◆ REQUIRED WORK
Find the line below with "- ⚡ Fun fact: I'm a history fan" and the line with "- **mmi_data:** raw". Output them and the lines between, exactly, but not the pictures.

--------

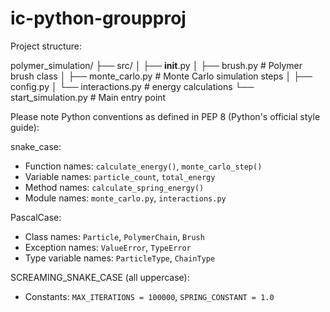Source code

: # ic-python-groupproj
Project structure:

polymer_simulation/
├── src/
│   ├── __init__.py
│   ├── brush.py          # Polymer brush class
│   ├── monte_carlo.py     # Monte Carlo simulation steps
│   ├── config.py
│   └── interactions.py    # energy calculations
└── start_simulation.py    # Main entry point

Please note Python conventions as defined in PEP 8 (Python's official style guide):

snake_case:
- Function names: `calculate_energy()`, `monte_carlo_step()`
- Variable names: `particle_count`, `total_energy`
- Method names: `calculate_spring_energy()`
- Module names: `monte_carlo.py`, `interactions.py`

PascalCase:
- Class names: `Particle`, `PolymerChain`, `Brush`
- Exception names: `ValueError`, `TypeError`
- Type variable names: `ParticleType`, `ChainType`

SCREAMING_SNAKE_CASE (all uppercase):
- Constants: `MAX_ITERATIONS = 100000`, `SPRING_CONSTANT = 1.0`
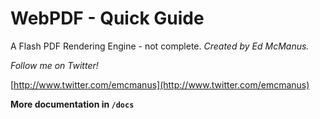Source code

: WebPDF - Quick Guide
=======================
A Flash PDF Rendering Engine - not complete. *Created by Ed McManus.*

*Follow me on Twitter!*

[http://www.twitter.com/emcmanus](http://www.twitter.com/emcmanus)

**More documentation in `/docs`**
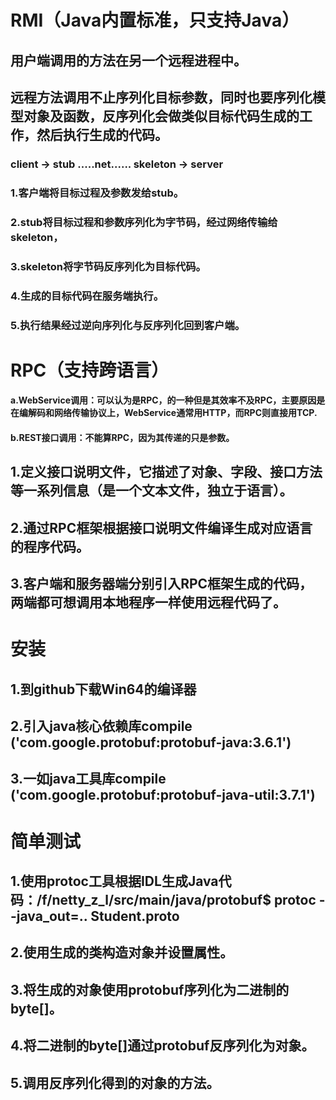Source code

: # RMI（Java内置标准，只支持Java）
## 用户端调用的方法在另一个远程进程中。
## 远程方法调用不止序列化目标参数，同时也要序列化模型对象及函数，反序列化会做类似目标代码生成的工作，然后执行生成的代码。
### client -> stub .....net...... skeleton -> server
### 1.客户端将目标过程及参数发给stub。
### 2.stub将目标过程和参数序列化为字节码，经过网络传输给skeleton，
### 3.skeleton将字节码反序列化为目标代码。
### 4.生成的目标代码在服务端执行。
### 5.执行结果经过逆向序列化与反序列化回到客户端。

# RPC（支持跨语言）
#### a.WebService调用：可以认为是RPC，的一种但是其效率不及RPC，主要原因是在编解码和网络传输协议上，WebService通常用HTTP，而RPC则直接用TCP.
#### b.REST接口调用：不能算RPC，因为其传递的只是参数。
## 1.定义接口说明文件，它描述了对象、字段、接口方法等一系列信息（是一个文本文件，独立于语言）。
## 2.通过RPC框架根据接口说明文件编译生成对应语言的程序代码。
## 3.客户端和服务器端分别引入RPC框架生成的代码，两端都可想调用本地程序一样使用远程代码了。
# 安装
## 1.到github下载Win64的编译器
## 2.引入java核心依赖库compile ('com.google.protobuf:protobuf-java:3.6.1')
## 3.一如java工具库compile ('com.google.protobuf:protobuf-java-util:3.7.1')
# 简单测试
## 1.使用protoc工具根据IDL生成Java代码：/f/netty_z_l/src/main/java/protobuf$ protoc --java_out=.. Student.proto
## 2.使用生成的类构造对象并设置属性。
## 3.将生成的对象使用protobuf序列化为二进制的byte[]。
## 4.将二进制的byte[]通过protobuf反序列化为对象。
## 5.调用反序列化得到的对象的方法。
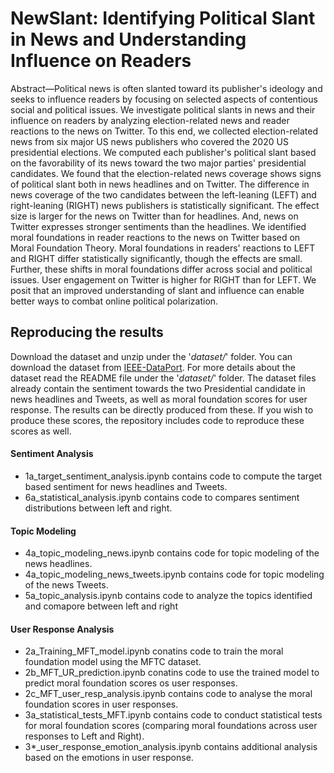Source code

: # NewSlant: Identifying Political Slant in News and Understanding Influence on Readers

Abstract—Political news is often slanted toward its publisher's ideology and seeks to influence readers by focusing on selected aspects of contentious social and political issues. We investigate political slants in news and their influence on readers by analyzing election-related news and reader reactions to the news on Twitter. To this end, we collected election-related news from six major US news publishers who covered the 2020 US presidential elections. We computed each publisher's political slant based on the favorability of its news toward the two major parties' presidential candidates. We found that the election-related news coverage shows signs of political slant both in news headlines and on Twitter. The difference in news coverage of the two candidates between the left-leaning (LEFT) and right-leaning (RIGHT) news publishers is statistically significant. The effect size is larger for the news on Twitter than for headlines. And, news on Twitter expresses stronger sentiments than the headlines. We identified moral foundations in reader reactions to the news on Twitter based on Moral Foundation Theory. Moral foundations in readers' reactions to LEFT and RIGHT differ statistically significantly, though the effects are small. Further, these shifts in moral foundations differ across social and political issues. User engagement on Twitter is higher for RIGHT than for LEFT. We posit that an improved understanding of slant and influence can enable better ways to combat online political polarization.

## Reproducing the results

Download the dataset and unzip under the '_dataset/_' folder.
You can download the dataset from [IEEE-DataPort](https://ieee-dataport.org/documents/newsslant). 
For more details about the dataset read the README file under the '_dataset/_' folder.
The dataset files already contain the sentiment towards the two Presidential candidate in news headlines and Tweets, as well as moral foundation scores for user response. The results can be directly produced from these. If you wish to produce these scores, the repository includes code to reproduce these scores as well.

#### Sentiment Analysis
- 1a_target_sentiment_analysis.ipynb contains code to compute the target based sentiment for news headlines and Tweets.
- 6a_statistical_analysis.ipynb contains code to compares sentiment distributions between left and right.

#### Topic Modeling
- 4a_topic_modeling_news.ipynb contains code for topic modeling of the news headlines. 
- 4a_topic_modeling_news_tweets.ipynb contains code for topic modeling of the news Tweets.
- 5a_topic_analysis.ipynb contains code to analyze the topics identified and comapore between left and right

#### User Response Analysis
- 2a_Training_MFT_model.ipynb conatins code to train the moral foundation model using the MFTC dataset.
- 2b_MFT_UR_prediction.ipynb conatins code to use the trained model to predict moral foundation scores os user responses.
- 2c_MFT_user_resp_analysis.ipynb contains code to analyse the moral foundation scores in user responses.
- 3a_statistical_tests_MFT.ipynb contains code to conduct statistical tests for moral foundation scores (comparing moral foundations across user responses to Left and Right).
- 3*_user_response_emotion_analysis.ipynb contains additional analysis based on the emotions in user response.
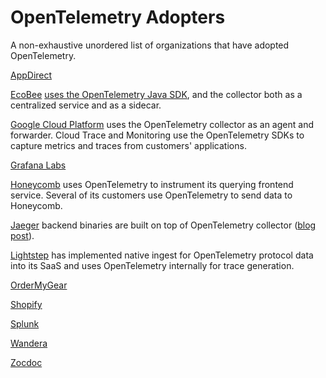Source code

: # OpenTelemetry Adopters

A non-exhaustive unordered list of organizations that have adopted OpenTelemetry.

[AppDirect](https://www.appdirect.com/)

[EcoBee](https://www.ecobee.com/) [uses the OpenTelemetry Java SDK](https://www.honeycomb.io/blog/bees-working-together-how-ecobees-engineers-adopted-honeycomb/), and the collector both as a centralized service and as a sidecar.

[Google Cloud Platform](https://cloud.google.com) uses the OpenTelemetry collector as an agent and forwarder. Cloud Trace and Monitoring use the OpenTelemetry SDKs to capture metrics and traces from customers' applications.

[Grafana Labs](https://grafana.com/)

[Honeycomb](honeycomb.io) uses OpenTelemetry to instrument its querying frontend service. Several of its customers use OpenTelemetry to send data to Honeycomb.

[Jaeger](https://jaegertracing.io) backend binaries are built on top of OpenTelemetry collector ([blog post](https://medium.com/jaegertracing/jaeger-embraces-opentelemetry-collector-90a545cbc24)).

[Lightstep](https://lightstep.com) has implemented native ingest for OpenTelemetry protocol data into its SaaS and uses OpenTelemetry internally for trace generation.

[OrderMyGear](https://www.ordermygear.com/)

[Shopify](https://www.shopify.com/)

[Splunk](https://www.splunk.com/)

[Wandera](https://www.wandera.com/)

[Zocdoc](https://www.zocdoc.com/)
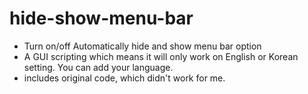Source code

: # hide-show-menu-bar

- Turn on/off Automatically hide and show menu bar option
- A GUI scripting which means it will only work on English or Korean setting. You can add your language.
- includes original code, which didn't work for me.
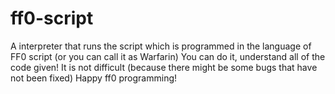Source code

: # ff0-script
A interpreter that runs the script which is programmed in the language of FF0 script (or you can call it as Warfarin)
You can do it, understand all of the code given!
It is not difficult (because there might be some bugs that have not been fixed)
Happy ff0 programming!
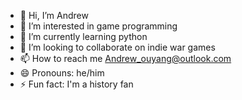 - 👋 Hi, I’m Andrew
- 👀 I’m interested in game programming
- 🌱 I’m currently learning python
- 💞️ I’m looking to collaborate on indie war games
- 📫 How to reach me Andrew_ouyang@outlook.com
- 😄 Pronouns: he/him
- ⚡ Fun fact: I'm a history fan

<!---
Testttt98/Testttt98 is a ✨ special ✨ repository because its `README.md` (this file) appears on your GitHub profile.
You can click the Preview link to take a look at your changes.
--->
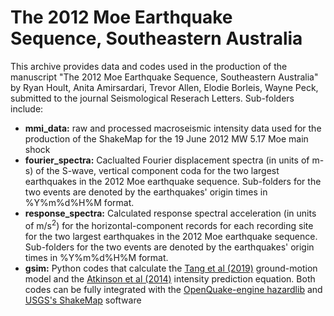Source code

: # The 2012 Moe Earthquake Sequence, Southeastern Australia

This archive provides data and codes used in the production of the manuscript "The 2012 Moe Earthquake Sequence, Southeastern Australia" by Ryan Hoult, Anita Amirsardari, Trevor Allen, Elodie Borleis, Wayne Peck, submitted to the journal Seismological Reserach Letters.  Sub-folders include:

- **mmi_data:** raw and processed macroseismic intensity data used for the production of the ShakeMap for the 19 June 2012 MW 5.17 Moe main shock
- **fourier_spectra:** Caclualted Fourier displacement spectra (in units of m-s) of the S-wave, vertical component coda for the two largest earthquakes in the 2012 Moe earthquake sequence. Sub-folders for the two events are denoted by the earthquakes' origin times in %Y%m%d%H%M format.
- **response_spectra:** Calculated response spectral acceleration (in units of m/s<sup>2</sup>) for the horizontal-component records for each recording site for the two largest earthquakes in the 2012 Moe earthquake sequence. Sub-folders for the two events are denoted by the earthquakes' origin times in %Y%m%d%H%M format.
- **gsim:** Python codes that calculate the [Tang et al (2019)](https://www.mdpi.com/2076-3263/9/10/422/htm) ground-motion model and the [Atkinson et al (2014)](https://pubs.geoscienceworld.org/ssa/bssa/article/104/6/3084/332154/Intensity-Prediction-Equations-for-North) intensity prediction equation.  Both codes can be fully integrated with the [OpenQuake-engine hazardlib](https://github.com/gem/oq-engine/tree/master/openquake/hazardlib) and [USGS's ShakeMap](https://usgs.github.io/shakemap/) software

--------

◆ ANSWER FOR THE TASK
- ⚡ Fun fact: I'm a history fan

<!---
Testttt98/Testttt98 is a ✨ special ✨ repository because its `README.md` (this file) appears on your GitHub profile.
You can click the Preview link to take a look at your changes.
--->
Source code

: # The 2012 Moe Earthquake Sequence, Southeastern Australia

This archive provides data and codes used in the production of the manuscript "The 2012 Moe Earthquake Sequence, Southeastern Australia" by Ryan Hoult, Anita Amirsardari, Trevor Allen, Elodie Borleis, Wayne Peck, submitted to the journal Seismological Reserach Letters.  Sub-folders include:

- **mmi_data:** raw and processed macroseismic intensity data used for the production of the ShakeMap for the 19 June 2012 MW 5.17 Moe main shock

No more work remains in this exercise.